Ethics and dissemination
Ethics approval for RCT and dissemination phases was obtained from the Human Research Ethics Committee of the University of Newcastle, Australia (H-2014-0312) and the NSW Department of Education and Communities (SERAP: 2012121). School Principals, teachers, parents and students all provided informed written consent prior to enrolment. It is not expected that participants will be at any greater risk of adverse events than they would be when participating in other types of school-based physical activity. However, the teacher handbook includes a section for teachers to report any injuries or adverse events that may occur. Any amendments to the study protocols will be publicly available via the Australian and New Zealand Clinical Trials Registry (Trial number: ACTRN12615000360516).
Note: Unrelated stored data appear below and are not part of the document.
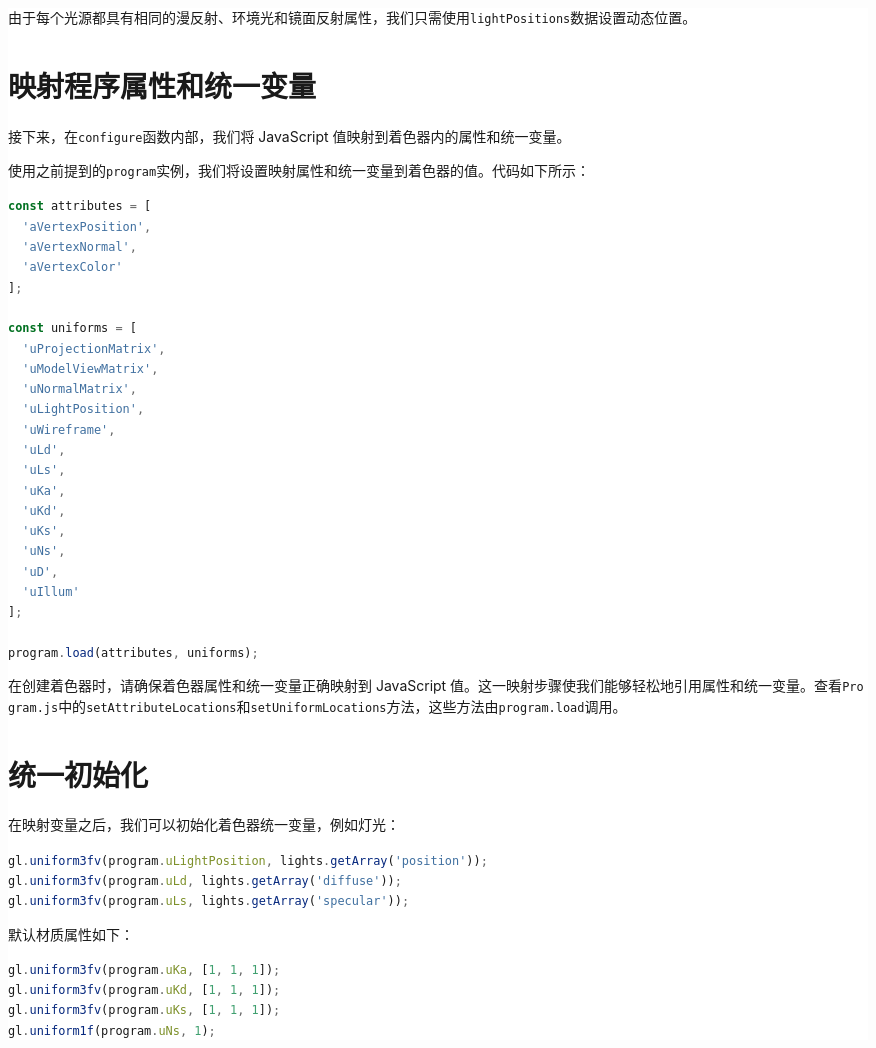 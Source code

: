 由于每个光源都具有相同的漫反射、环境光和镜面反射属性，我们只需使用`lightPositions`数据设置动态位置。

# 映射程序属性和统一变量

接下来，在`configure`函数内部，我们将 JavaScript 值映射到着色器内的属性和统一变量。

使用之前提到的`program`实例，我们将设置映射属性和统一变量到着色器的值。代码如下所示：

```js
const attributes = [
  'aVertexPosition',
  'aVertexNormal',
  'aVertexColor'
];

const uniforms = [
  'uProjectionMatrix',
  'uModelViewMatrix',
  'uNormalMatrix',
  'uLightPosition',
  'uWireframe',
  'uLd',
  'uLs',
  'uKa',
  'uKd',
  'uKs',
  'uNs',
  'uD',
  'uIllum'
];

program.load(attributes, uniforms);
```

在创建着色器时，请确保着色器属性和统一变量正确映射到 JavaScript 值。这一映射步骤使我们能够轻松地引用属性和统一变量。查看`Program.js`中的`setAttributeLocations`和`setUniformLocations`方法，这些方法由`program.load`调用。

# 统一初始化

在映射变量之后，我们可以初始化着色器统一变量，例如灯光：

```js
gl.uniform3fv(program.uLightPosition, lights.getArray('position'));
gl.uniform3fv(program.uLd, lights.getArray('diffuse'));
gl.uniform3fv(program.uLs, lights.getArray('specular'));
```

默认材质属性如下：

```js
gl.uniform3fv(program.uKa, [1, 1, 1]);
gl.uniform3fv(program.uKd, [1, 1, 1]);
gl.uniform3fv(program.uKs, [1, 1, 1]);
gl.uniform1f(program.uNs, 1);
```
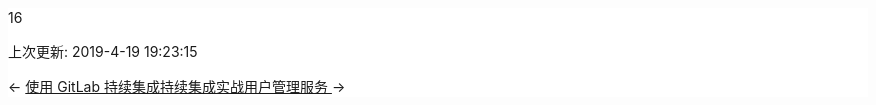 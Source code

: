 16

上次更新: 2019-4-19 19:23:15

← [使用 GitLab 持续集成](https://funtl.com/zh/apache-dubbo-ci/使用-GitLab-持续集成.html)[持续集成实战用户管理服务 ](https://funtl.com/zh/apache-dubbo-ci/持续集成实战用户管理服务.html)→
Data management procedures will be conducted by DRL and JS. All entered data will be de-identified using participant codes and will be stored electronically in a password protected drive at the University of Newcastle. Quality checks of entered data will be completed by JS (ie, range checks). Access to the final trial dataset will comply with the conditions of the ethics committee approval and will be at the discretion of the lead CI, DRL. The findings of the RCT and dissemination studies will be published in peer-reviewed journals and all participating schools in the RCT will receive a report outlining the study findings at the conclusion of the trial.